April 23, 1917 Dark Waters

April 23, 1917

1917 Dark Waters

I wrote a letter to my brother-in-law this morning and decided to take a long hike up along the creek to Potter Lake.

The creek is swollen and the current is running fast. In the summertime I can canoe a good portion of this creek  but I wouldn’t even try any of it now. The clear sections of the creek are easy to canoe, but right now the current is so fast that you wouldn’t have a chance to stop yourself before you hit the rocks. The water is high, reaching to the roots of the pine trees on the rocks. I’m amazed how tenacious these trees are. Wherever there is a hint of soil or something to grab onto, a pine is sure to grow.

Writing the letter to my brother-in-law made me think about my plans this summer. I’ll guide for the first part of summer. I plan to get my license this Saturday. I’m sure George Bartlett will be back from one of his Park excursions. He likes to be at the Headquarters on the weekend because that’s when the guests arrive at the Highland Inn or leave. The weekend is the best time to attend to Park business: issuing fishing licenses, keeping bank drafts for safekeeping, etc.
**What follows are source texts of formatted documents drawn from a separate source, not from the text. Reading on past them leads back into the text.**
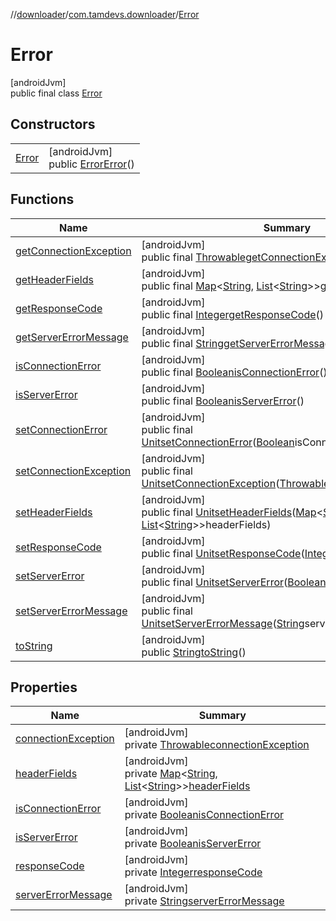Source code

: //[downloader](../../../index.md)/[com.tamdevs.downloader](../index.md)/[Error](index.md)

# Error

[androidJvm]\
public final class [Error](index.md)

## Constructors

| | |
|---|---|
| [Error](-error.md) | [androidJvm]<br>public [Error](index.md)[Error](-error.md)() |

## Functions

| Name | Summary |
|---|---|
| [getConnectionException](get-connection-exception.md) | [androidJvm]<br>public final [Throwable](https://developer.android.com/reference/kotlin/java/lang/Throwable.html)[getConnectionException](get-connection-exception.md)() |
| [getHeaderFields](get-header-fields.md) | [androidJvm]<br>public final [Map](https://developer.android.com/reference/kotlin/java/util/Map.html)&lt;[String](https://developer.android.com/reference/kotlin/java/lang/String.html), [List](https://developer.android.com/reference/kotlin/java/util/List.html)&lt;[String](https://developer.android.com/reference/kotlin/java/lang/String.html)&gt;&gt;[getHeaderFields](get-header-fields.md)() |
| [getResponseCode](get-response-code.md) | [androidJvm]<br>public final [Integer](https://developer.android.com/reference/kotlin/java/lang/Integer.html)[getResponseCode](get-response-code.md)() |
| [getServerErrorMessage](get-server-error-message.md) | [androidJvm]<br>public final [String](https://developer.android.com/reference/kotlin/java/lang/String.html)[getServerErrorMessage](get-server-error-message.md)() |
| [isConnectionError](is-connection-error.md) | [androidJvm]<br>public final [Boolean](https://developer.android.com/reference/kotlin/java/lang/Boolean.html)[isConnectionError](is-connection-error.md)() |
| [isServerError](is-server-error.md) | [androidJvm]<br>public final [Boolean](https://developer.android.com/reference/kotlin/java/lang/Boolean.html)[isServerError](is-server-error.md)() |
| [setConnectionError](set-connection-error.md) | [androidJvm]<br>public final [Unit](https://kotlinlang.org/api/latest/jvm/stdlib/kotlin/-unit/index.html)[setConnectionError](set-connection-error.md)([Boolean](https://developer.android.com/reference/kotlin/java/lang/Boolean.html)isConnectionError) |
| [setConnectionException](set-connection-exception.md) | [androidJvm]<br>public final [Unit](https://kotlinlang.org/api/latest/jvm/stdlib/kotlin/-unit/index.html)[setConnectionException](set-connection-exception.md)([Throwable](https://developer.android.com/reference/kotlin/java/lang/Throwable.html)connectionException) |
| [setHeaderFields](set-header-fields.md) | [androidJvm]<br>public final [Unit](https://kotlinlang.org/api/latest/jvm/stdlib/kotlin/-unit/index.html)[setHeaderFields](set-header-fields.md)([Map](https://developer.android.com/reference/kotlin/java/util/Map.html)&lt;[String](https://developer.android.com/reference/kotlin/java/lang/String.html), [List](https://developer.android.com/reference/kotlin/java/util/List.html)&lt;[String](https://developer.android.com/reference/kotlin/java/lang/String.html)&gt;&gt;headerFields) |
| [setResponseCode](set-response-code.md) | [androidJvm]<br>public final [Unit](https://kotlinlang.org/api/latest/jvm/stdlib/kotlin/-unit/index.html)[setResponseCode](set-response-code.md)([Integer](https://developer.android.com/reference/kotlin/java/lang/Integer.html)responseCode) |
| [setServerError](set-server-error.md) | [androidJvm]<br>public final [Unit](https://kotlinlang.org/api/latest/jvm/stdlib/kotlin/-unit/index.html)[setServerError](set-server-error.md)([Boolean](https://developer.android.com/reference/kotlin/java/lang/Boolean.html)isServerError) |
| [setServerErrorMessage](set-server-error-message.md) | [androidJvm]<br>public final [Unit](https://kotlinlang.org/api/latest/jvm/stdlib/kotlin/-unit/index.html)[setServerErrorMessage](set-server-error-message.md)([String](https://developer.android.com/reference/kotlin/java/lang/String.html)serverErrorMessage) |
| [toString](to-string.md) | [androidJvm]<br>public [String](https://developer.android.com/reference/kotlin/java/lang/String.html)[toString](to-string.md)() |

## Properties

| Name | Summary |
|---|---|
| [connectionException](index.md#-1637854800%2FProperties%2F1725225430) | [androidJvm]<br>private [Throwable](https://developer.android.com/reference/kotlin/java/lang/Throwable.html)[connectionException](index.md#-1637854800%2FProperties%2F1725225430) |
| [headerFields](index.md#-1660305549%2FProperties%2F1725225430) | [androidJvm]<br>private [Map](https://developer.android.com/reference/kotlin/java/util/Map.html)&lt;[String](https://developer.android.com/reference/kotlin/java/lang/String.html), [List](https://developer.android.com/reference/kotlin/java/util/List.html)&lt;[String](https://developer.android.com/reference/kotlin/java/lang/String.html)&gt;&gt;[headerFields](index.md#-1660305549%2FProperties%2F1725225430) |
| [isConnectionError](is-connection-error.md) | [androidJvm]<br>private [Boolean](https://developer.android.com/reference/kotlin/java/lang/Boolean.html)[isConnectionError](is-connection-error.md) |
| [isServerError](is-server-error.md) | [androidJvm]<br>private [Boolean](https://developer.android.com/reference/kotlin/java/lang/Boolean.html)[isServerError](is-server-error.md) |
| [responseCode](index.md#707509835%2FProperties%2F1725225430) | [androidJvm]<br>private [Integer](https://developer.android.com/reference/kotlin/java/lang/Integer.html)[responseCode](index.md#707509835%2FProperties%2F1725225430) |
| [serverErrorMessage](index.md#-411746857%2FProperties%2F1725225430) | [androidJvm]<br>private [String](https://developer.android.com/reference/kotlin/java/lang/String.html)[serverErrorMessage](index.md#-411746857%2FProperties%2F1725225430) |
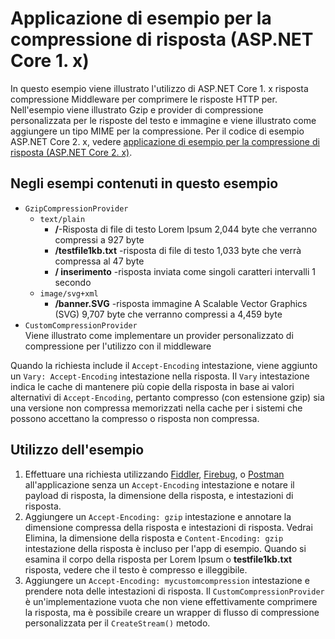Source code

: # <a name="response-compression-sample-application-aspnet-core-1x"></a>Applicazione di esempio per la compressione di risposta (ASP.NET Core 1. x)

In questo esempio viene illustrato l'utilizzo di ASP.NET Core 1. x risposta compressione Middleware per comprimere le risposte HTTP per. Nell'esempio viene illustrato Gzip e provider di compressione personalizzata per le risposte del testo e immagine e viene illustrato come aggiungere un tipo MIME per la compressione. Per il codice di esempio ASP.NET Core 2. x, vedere [applicazione di esempio per la compressione di risposta (ASP.NET Core 2. x)](https://github.com/aspnet/Docs/tree/master/aspnetcore/performance/response-compression/samples/2.x).

## <a name="examples-in-this-sample"></a>Negli esempi contenuti in questo esempio
* `GzipCompressionProvider`
  * `text/plain`
    * **/**-Risposta di file di testo Lorem Ipsum 2,044 byte che verranno compressi a 927 byte
    * **/testfile1kb.txt** -risposta di file di testo 1,033 byte che verrà compressa al 47 byte
    * **/ inserimento** -risposta inviata come singoli caratteri intervalli 1 secondo 
  * `image/svg+xml`
    * **/banner.SVG** -risposta immagine A Scalable Vector Graphics (SVG) 9,707 byte che verranno compressi a 4,459 byte
* `CustomCompressionProvider`<br>Viene illustrato come implementare un provider personalizzato di compressione per l'utilizzo con il middleware

Quando la richiesta include il `Accept-Encoding` intestazione, viene aggiunto un `Vary: Accept-Encoding` intestazione nella risposta. Il `Vary` intestazione indica le cache di mantenere più copie della risposta in base ai valori alternativi di `Accept-Encoding`, pertanto compresso (con estensione gzip) sia una versione non compressa memorizzati nella cache per i sistemi che possono accettano la compresso o risposta non compressa.

## <a name="using-the-sample"></a>Utilizzo dell'esempio
1. Effettuare una richiesta utilizzando [Fiddler](http://www.telerik.com/fiddler), [Firebug](http://getfirebug.com/), o [Postman](https://www.getpostman.com/) all'applicazione senza un `Accept-Encoding` intestazione e notare il payload di risposta, la dimensione della risposta, e intestazioni di risposta.
2. Aggiungere un `Accept-Encoding: gzip` intestazione e annotare la dimensione compressa della risposta e intestazioni di risposta. Vedrai Elimina, la dimensione della risposta e `Content-Encoding: gzip` intestazione della risposta è incluso per l'app di esempio. Quando si esamina il corpo della risposta per Lorem Ipsum o **testfile1kb.txt** risposta, vedere che il testo è compresso e illeggibile.
3. Aggiungere un `Accept-Encoding: mycustomcompression` intestazione e prendere nota delle intestazioni di risposta. Il `CustomCompressionProvider` è un'implementazione vuota che non viene effettivamente comprimere la risposta, ma è possibile creare un wrapper di flusso di compressione personalizzata per il `CreateStream()` metodo.
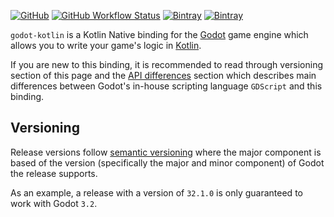 [![GitHub](https://img.shields.io/github/license/raniejade/godot-kotlin?style=flat-square)](LICENSE)
[![GitHub Workflow Status](https://img.shields.io/github/workflow/status/raniejade/godot-kotlin/CI?style=flat-square)](https://github.com/raniejade/godot-kotlin/actions?query=workflow%3ACI)
[![Bintray](https://img.shields.io/bintray/v/raniejade/godot-kotlin/godot-kotlin?label=release&style=flat-square)](https://bintray.com/raniejade/godot-kotlin/godot-kotlin/_latestVersion)
[![Bintray](https://img.shields.io/bintray/v/raniejade/godot-kotlin-dev/godot-kotlin?label=dev&style=flat-square)](https://bintray.com/raniejade/godot-kotlin-dev/godot-kotlin/_latestVersion)

`godot-kotlin` is a Kotlin Native binding for the [Godot](https://godotengine.org) game engine which allows you to write your game's logic in [Kotlin](https://kotlinlang.org).

If you are new to this binding, it is recommended to read through versioning section of this page and the [API differences](api-differences.md) section which describes main differences between Godot's in-house scripting language `GDScript` and this binding.

## Versioning

Release versions follow [semantic versioning](https://semver.org/) where the major component is based of the version (specifically the major and minor component) of Godot the release supports.

As an example, a release with a version of `32.1.0` is only guaranteed to work with Godot `3.2`.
I’ve resolved not to do fire-ranging this summer. It’s a job that takes away from everything else. Last year’s drought made the job really tough. When you’re a guide, you’re welcome company. But when you’re a fire-ranger, you’re the last person anyone wants to see. Lumbermen don’t like to be chummy with the fire-rangers. There were some bad fires last year. A few bad ones in the Park, but a really bad fire up by Cochrane. That fire wiped clean of the face of the earth, complete towns and townships.

On my way back, I walked by the bridge over Potter Creek. I took the shortcut by the schoolhouse (the door still looked broken). I made my around the chipyard and finally back to the Lodge. Along my way, I saw six deer were staring at me. I knew they were coming back from the Algonquin Hotel looking for a handout. The hotel guests were feeding them last summer. Those memories must have stayed with the herd over the winter, so they’re back. They’ve lost their fear of people. That’ll change when the deer-kill starts.

April 23, 1917 Letter to Tom Harkness

Mowat P.O.
 Algonquin Park

April 23, 1917

Dear Tom,

I have been here over three weeks and have done considerable work for that length of time.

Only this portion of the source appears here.